Asymptotic expansions for approximate solutions of boundary integral equations

TL;DR

This paper analyzes the errors in boundary integral equation solutions for Laplace problems using the Modified Projection Method, revealing asymptotic error expansions and superconvergence effects in polygonal domains.

Contribution

It introduces an asymptotic expansion of errors for the Modified Projection Method, demonstrating superconvergence and improved accuracy in polygonal domains with corner adjustments.

Findings

Asymptotic error expansion with leading term O(h^4)

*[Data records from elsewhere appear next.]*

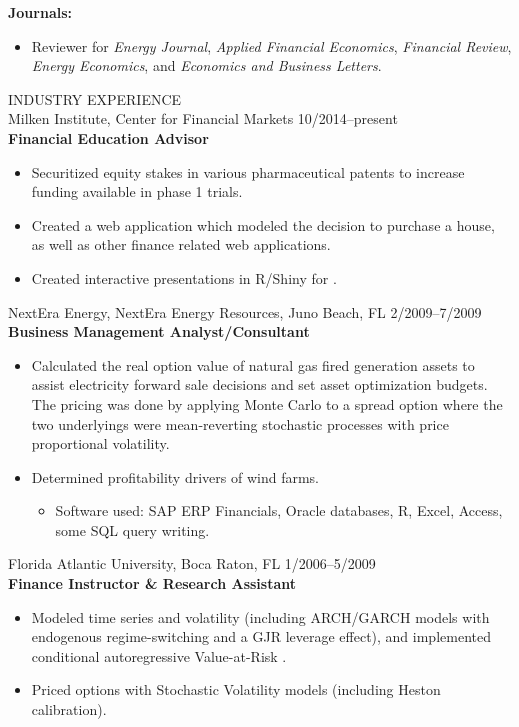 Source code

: \documentclass[9pt]{article}
\begin{document}
{\bf Journals:}
\begin{itemize}[noitemsep, nolistsep]
\item Reviewer for {\it Energy Journal}, {\it Applied Financial Economics}, {\it Financial Review}, {\it Energy Economics}, and {\it Economics and Business Letters}.
\end{itemize}
\vspace{10pt}
INDUSTRY EXPERIENCE \\
Milken Institute, Center for Financial Markets \hfill \hfill 10/2014--present\\
{\bf Financial Education Advisor} \\
\begin{itemize}[noitemsep, nolistsep]
  \item Securitized equity stakes in various pharmaceutical patents to increase funding available in phase 1 trials.
  \item Created a web application which modeled the decision to purchase a house, as well as other finance related web applications. 
  \item Created interactive presentations in R/Shiny for {\color{Blue}{5MinuteFinance.org}}.
\end{itemize}
\vspace{5pt}
NextEra Energy, NextEra Energy Resources, Juno Beach, FL \hfill  \hfill 2/2009--7/2009\\
{\bf Business Management Analyst/Consultant}
\begin{itemize}[noitemsep, nolistsep]
\item Calculated the real option value of natural gas fired generation assets to assist electricity forward sale decisions and set asset optimization budgets.  The pricing was done by applying Monte Carlo to a spread option where the two underlyings were mean-reverting stochastic processes with price proportional volatility.
\item Determined profitability drivers of wind farms.
\begin{itemize}[noitemsep, nolistsep]
\item Software used: SAP ERP Financials, Oracle databases, R, Excel, Access, some SQL query writing.
\end{itemize}
\end{itemize}
\vspace{5pt}
Florida Atlantic University, Boca Raton, FL \hfill  \hfill 1/2006--5/2009\\
{\bf Finance Instructor \& Research Assistant}
\begin{itemize}[noitemsep, nolistsep]
\item Modeled time series and volatility (including ARCH/GARCH models with endogenous regime-switching and a GJR leverage effect), and implemented conditional autoregressive Value-at-Risk .
\item Priced options with Stochastic Volatility models (including Heston calibration).
\end{itemize}
\end{document}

Superconvergence observed in iterated solutions

Mesh adjustment near corners restores accuracy

Abstract

This paper uses the Modified Projection Method to examine the errors in solving the boundary integral equation from Laplace equation. The analysis uses weighted norms, and parallel algorithms help solve the independent linear systems. By applying the method developed by Kulkarni, the study shows how the approximate solution behaves in polygonal domains. It also explores computational techniques using the double layer potential kernel to solve Laplace equation in these domains. The iterated Galerkin method provides an approximation of order 2r+2 in smooth domains. However, the corners in polygonal domains cause singularities that reduce the accuracy. Adjusting the mesh near these corners can almost restore accuracy when the error is measured using the uniform norm. This paper builds on the work of Rude et al. By using modified operator suggested by Kulkarni, superconvergence in iterated solutions is observed. This leads to an asymptotic error expansion, with the leading term being $O(h^4)$ and the remaining error term $O(h^6)$, resulting in a method with similar accuracy.